C’est pourtant en France qu’il choisit de vivre, à l’instar du héros de Succession ouverte, en épousant une Française. Il assume en 1959 des fonctions à l’ORTF où il évoque dans « Connaissances du monde » les rapports entre l’Islam et l’Occident ; puis il enseigne la littérature maghrébine au Québec (en 1970). Il revient ensuite à l’écriture, retrouvant les thèmes qui lui sont chers. La Civilisation, ma mère ! …, paru en 1972, à travers la figure maternelle[4], se présente comme une chronique pleine de verve de la vie quotidienne au Maroc. A travers le portrait, teinté d’humour, d’une Marocaine déroutée par le progrès, Chraïbi évoque les contradictions et les paradoxes du Maghreb de l’époque postcoloniale. Cette mère, qui progressivement prend conscience de sa condition, tire parti du progrès et assume des responsabilités publiques, figure en quelque sorte l’évolution du tiers-monde. Ses deux romans Une Enquête au pays (1981) et La Mère du printemps (1982) manifestent le même désir de retour aux racines.
Une œuvre ne peut avoir de valeur que dans la mesure où elle est enracinée, où elle puise sa sève dans le pays sourcier auquel on appartient, où elle nous introduit dans un monde qui est le nôtre avec ses complexités, ses déchirements, ses ambivalences.
La quête de l’universel
En écrivant sur la difficulté d’être (noir) africain ou (arabe) maghrébin, ces auteurs ont finalement choisi de l’être en remplaçant la conscience traditionnelle religieuse de leurs pères par une conscience plus moderne, dramatique, intelligente, solidaire sans illusions. Cette conscience leur a permis de rester ce qu’ils ont été et de prêter attention du même coup aux contradictions des autres, Français ou Maghrébins, Français ou Africains.
Entre l’usurpation des colons et la nation future que les colonisés ont construit, où ils avaient soupçonné qu’ils n’auraient pas de place, ces écrivains ont essayé de vivre leur particularité en la dépassant vers l’universel.
[1] Dans Le Polygone étoilé, Kateb Yacine réunit certains textes du premier manuscrit de Nedjma, juxtaposant au sein du même roman des passages en prose et des passages en vers libres, entremêlant l’évocation du réel et celle du rêve dans une longue errance de la mémoire, en quête d’identité.
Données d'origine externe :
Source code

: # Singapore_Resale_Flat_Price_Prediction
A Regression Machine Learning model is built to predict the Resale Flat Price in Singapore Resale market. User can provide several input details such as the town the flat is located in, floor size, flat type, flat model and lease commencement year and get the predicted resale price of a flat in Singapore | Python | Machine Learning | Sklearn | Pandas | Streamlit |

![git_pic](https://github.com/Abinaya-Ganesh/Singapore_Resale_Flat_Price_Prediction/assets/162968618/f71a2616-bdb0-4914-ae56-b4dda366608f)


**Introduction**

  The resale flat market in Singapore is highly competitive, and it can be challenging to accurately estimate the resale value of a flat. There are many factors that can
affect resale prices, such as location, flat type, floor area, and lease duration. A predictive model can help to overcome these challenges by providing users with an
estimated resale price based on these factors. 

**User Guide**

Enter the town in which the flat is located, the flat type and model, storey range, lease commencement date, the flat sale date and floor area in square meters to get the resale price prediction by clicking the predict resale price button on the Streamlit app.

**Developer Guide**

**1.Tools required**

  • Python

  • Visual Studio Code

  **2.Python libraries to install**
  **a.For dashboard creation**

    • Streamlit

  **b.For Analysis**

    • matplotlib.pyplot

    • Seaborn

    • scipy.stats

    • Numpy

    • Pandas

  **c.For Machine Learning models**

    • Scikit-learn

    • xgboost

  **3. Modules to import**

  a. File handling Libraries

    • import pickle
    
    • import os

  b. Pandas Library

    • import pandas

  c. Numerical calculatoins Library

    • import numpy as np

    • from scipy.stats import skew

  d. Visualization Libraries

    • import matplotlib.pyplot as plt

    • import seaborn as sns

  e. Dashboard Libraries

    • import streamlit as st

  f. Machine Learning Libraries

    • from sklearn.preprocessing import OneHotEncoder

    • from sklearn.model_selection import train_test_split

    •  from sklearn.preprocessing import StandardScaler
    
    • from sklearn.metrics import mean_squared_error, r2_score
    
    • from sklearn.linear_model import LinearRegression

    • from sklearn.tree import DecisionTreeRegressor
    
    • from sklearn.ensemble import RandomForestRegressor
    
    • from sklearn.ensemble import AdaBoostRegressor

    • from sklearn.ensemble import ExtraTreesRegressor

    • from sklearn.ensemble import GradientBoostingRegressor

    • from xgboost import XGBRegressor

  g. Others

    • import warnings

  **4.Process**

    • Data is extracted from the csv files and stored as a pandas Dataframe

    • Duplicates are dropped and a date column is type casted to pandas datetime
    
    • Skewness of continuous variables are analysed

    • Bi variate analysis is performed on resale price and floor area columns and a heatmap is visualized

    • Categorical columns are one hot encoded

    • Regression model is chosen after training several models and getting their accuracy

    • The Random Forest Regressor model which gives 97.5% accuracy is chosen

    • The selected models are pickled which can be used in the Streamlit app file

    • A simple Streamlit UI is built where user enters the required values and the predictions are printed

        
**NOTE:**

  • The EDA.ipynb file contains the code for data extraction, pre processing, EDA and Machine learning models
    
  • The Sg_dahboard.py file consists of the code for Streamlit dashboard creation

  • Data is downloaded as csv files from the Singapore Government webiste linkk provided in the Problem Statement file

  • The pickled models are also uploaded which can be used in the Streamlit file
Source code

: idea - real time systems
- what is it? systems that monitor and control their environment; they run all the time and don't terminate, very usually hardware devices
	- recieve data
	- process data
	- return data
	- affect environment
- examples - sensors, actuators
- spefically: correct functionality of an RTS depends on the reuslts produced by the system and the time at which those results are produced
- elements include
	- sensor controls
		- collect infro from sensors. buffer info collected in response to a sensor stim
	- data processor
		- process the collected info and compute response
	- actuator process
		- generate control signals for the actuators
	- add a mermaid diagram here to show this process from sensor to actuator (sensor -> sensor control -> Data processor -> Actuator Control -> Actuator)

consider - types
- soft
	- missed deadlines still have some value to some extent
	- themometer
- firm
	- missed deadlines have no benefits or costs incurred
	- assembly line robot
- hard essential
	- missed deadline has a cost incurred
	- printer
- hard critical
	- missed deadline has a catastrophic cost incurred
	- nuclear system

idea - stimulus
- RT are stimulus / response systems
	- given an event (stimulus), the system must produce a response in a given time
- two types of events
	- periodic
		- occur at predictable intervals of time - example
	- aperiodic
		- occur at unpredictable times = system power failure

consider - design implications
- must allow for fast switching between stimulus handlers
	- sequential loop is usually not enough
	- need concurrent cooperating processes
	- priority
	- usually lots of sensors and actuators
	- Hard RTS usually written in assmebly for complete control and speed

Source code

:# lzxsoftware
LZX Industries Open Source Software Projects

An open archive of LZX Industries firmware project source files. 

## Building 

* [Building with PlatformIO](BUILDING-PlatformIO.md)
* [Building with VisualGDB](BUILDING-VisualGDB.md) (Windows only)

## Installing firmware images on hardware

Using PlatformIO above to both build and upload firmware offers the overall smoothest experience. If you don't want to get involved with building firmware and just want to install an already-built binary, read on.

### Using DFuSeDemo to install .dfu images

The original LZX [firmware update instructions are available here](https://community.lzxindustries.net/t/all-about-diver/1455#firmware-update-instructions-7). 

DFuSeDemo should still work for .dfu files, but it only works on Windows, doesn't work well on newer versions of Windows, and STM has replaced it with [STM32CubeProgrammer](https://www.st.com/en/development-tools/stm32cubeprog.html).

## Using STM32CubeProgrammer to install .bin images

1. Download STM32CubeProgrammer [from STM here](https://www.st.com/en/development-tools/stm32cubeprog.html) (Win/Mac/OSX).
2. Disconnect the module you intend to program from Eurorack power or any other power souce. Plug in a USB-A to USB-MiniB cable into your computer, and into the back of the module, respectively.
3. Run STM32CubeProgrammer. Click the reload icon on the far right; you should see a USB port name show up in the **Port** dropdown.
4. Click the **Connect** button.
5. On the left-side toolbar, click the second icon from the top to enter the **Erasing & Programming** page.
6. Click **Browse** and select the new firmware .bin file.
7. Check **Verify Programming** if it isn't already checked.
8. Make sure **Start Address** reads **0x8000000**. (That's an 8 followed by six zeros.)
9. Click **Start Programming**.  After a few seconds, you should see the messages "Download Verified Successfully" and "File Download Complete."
L’auteur y évoque les conditions de vie des travailleurs algériens immigrés, par le biais de dialogues désenchantés entre ses protagonistes.
[2] Notamment Mohammed, prends ta valise, 1971 ; La Guerre de 2000 ans, 1974.
[3] Les Boucs, 1955 ; L’Âne, 1956.
[4] Une scène très drôle lorsque cette femme musulmane est aux prises avec un fer à repasser (la fée électricité du fer à repasser dépasse l’usage qu’en fait cette mère), sous l’œil ironique mais attendri de son fils : la naïveté de la mère n’est pas sans rappeler le portrait de la mère juive du Livre de ma mère d’Albert Cohen – où l’humour n’exclut pas la tendresse.